WHAT IS BEING ASKED -> The response should contain only those lines of the entries below that include the string "walkthrough".

━━━━━ DATA PROVIDED

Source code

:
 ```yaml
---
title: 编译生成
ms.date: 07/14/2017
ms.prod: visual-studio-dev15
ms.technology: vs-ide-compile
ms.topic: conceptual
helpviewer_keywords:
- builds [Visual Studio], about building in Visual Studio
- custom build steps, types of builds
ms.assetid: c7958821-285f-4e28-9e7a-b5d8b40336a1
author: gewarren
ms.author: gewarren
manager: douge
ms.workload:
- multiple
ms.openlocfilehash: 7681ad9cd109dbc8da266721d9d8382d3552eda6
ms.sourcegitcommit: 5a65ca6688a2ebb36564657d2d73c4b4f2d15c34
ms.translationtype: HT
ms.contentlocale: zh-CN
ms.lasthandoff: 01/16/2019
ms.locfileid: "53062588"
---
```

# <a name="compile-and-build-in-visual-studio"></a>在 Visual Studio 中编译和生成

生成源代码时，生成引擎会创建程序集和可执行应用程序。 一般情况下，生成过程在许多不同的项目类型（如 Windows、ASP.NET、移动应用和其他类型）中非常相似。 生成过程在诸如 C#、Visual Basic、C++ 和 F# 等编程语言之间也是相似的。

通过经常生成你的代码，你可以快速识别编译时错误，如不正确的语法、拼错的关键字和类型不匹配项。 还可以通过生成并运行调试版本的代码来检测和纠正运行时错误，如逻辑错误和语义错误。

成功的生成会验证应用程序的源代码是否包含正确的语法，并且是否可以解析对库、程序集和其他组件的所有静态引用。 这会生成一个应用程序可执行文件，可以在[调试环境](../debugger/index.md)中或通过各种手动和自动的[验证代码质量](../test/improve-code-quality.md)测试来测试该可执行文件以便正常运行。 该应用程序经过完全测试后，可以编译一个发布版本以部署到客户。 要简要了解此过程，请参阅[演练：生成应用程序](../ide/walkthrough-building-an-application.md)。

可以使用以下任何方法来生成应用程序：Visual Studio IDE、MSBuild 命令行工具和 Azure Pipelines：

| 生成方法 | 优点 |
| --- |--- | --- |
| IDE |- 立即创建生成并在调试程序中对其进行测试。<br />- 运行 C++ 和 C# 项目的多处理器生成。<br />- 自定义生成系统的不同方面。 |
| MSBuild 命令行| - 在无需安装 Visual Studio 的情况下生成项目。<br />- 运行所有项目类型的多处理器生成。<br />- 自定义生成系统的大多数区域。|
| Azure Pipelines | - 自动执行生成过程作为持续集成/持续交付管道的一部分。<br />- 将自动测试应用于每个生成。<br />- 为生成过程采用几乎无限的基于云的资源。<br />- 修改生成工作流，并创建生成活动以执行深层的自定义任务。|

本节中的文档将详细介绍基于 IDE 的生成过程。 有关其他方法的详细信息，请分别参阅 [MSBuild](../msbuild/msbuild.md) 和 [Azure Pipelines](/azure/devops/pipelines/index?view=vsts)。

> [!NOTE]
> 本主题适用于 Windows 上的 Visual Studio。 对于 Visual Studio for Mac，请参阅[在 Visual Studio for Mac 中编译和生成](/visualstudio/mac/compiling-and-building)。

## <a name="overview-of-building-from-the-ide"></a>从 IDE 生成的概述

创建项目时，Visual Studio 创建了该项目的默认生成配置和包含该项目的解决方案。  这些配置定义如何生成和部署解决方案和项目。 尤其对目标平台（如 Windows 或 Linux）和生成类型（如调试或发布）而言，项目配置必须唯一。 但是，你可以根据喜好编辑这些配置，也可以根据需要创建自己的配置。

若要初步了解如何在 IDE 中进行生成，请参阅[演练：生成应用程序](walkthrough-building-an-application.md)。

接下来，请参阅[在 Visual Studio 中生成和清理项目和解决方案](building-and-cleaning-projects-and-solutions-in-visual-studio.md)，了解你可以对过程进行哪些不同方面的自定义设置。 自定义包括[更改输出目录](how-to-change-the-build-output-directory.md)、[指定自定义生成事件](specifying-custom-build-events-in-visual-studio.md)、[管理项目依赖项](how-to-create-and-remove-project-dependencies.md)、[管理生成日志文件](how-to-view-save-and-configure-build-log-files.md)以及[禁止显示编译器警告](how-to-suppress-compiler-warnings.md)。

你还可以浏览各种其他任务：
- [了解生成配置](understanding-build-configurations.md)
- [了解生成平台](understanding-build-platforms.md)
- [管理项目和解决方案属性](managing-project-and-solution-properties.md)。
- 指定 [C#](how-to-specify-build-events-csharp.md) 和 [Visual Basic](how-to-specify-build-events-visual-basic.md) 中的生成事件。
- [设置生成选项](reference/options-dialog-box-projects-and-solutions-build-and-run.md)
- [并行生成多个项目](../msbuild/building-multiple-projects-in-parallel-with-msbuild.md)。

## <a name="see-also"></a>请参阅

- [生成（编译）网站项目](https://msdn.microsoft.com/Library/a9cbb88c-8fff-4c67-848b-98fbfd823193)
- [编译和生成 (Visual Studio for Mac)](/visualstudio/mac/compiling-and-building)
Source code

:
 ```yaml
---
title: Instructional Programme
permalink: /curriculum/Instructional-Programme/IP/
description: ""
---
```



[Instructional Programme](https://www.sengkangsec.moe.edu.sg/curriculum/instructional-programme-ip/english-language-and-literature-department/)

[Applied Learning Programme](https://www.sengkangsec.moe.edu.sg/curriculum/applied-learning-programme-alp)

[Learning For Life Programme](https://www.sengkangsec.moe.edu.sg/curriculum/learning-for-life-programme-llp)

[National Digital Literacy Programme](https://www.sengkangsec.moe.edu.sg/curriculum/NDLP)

━━━━━━━━━━

SOLUTION ->
成功的生成会验证应用程序的源代码是否包含正确的语法，并且是否可以解析对库、程序集和其他组件的所有静态引用。 这会生成一个应用程序可执行文件，可以在[调试环境](../debugger/index.md)中或通过各种手动和自动的[验证代码质量](../test/improve-code-quality.md)测试来测试该可执行文件以便正常运行。 该应用程序经过完全测试后，可以编译一个发布版本以部署到客户。 要简要了解此过程，请参阅[演练：生成应用程序](../ide/walkthrough-building-an-application.md)。
若要初步了解如何在 IDE 中进行生成，请参阅[演练：生成应用程序](walkthrough-building-an-application.md)。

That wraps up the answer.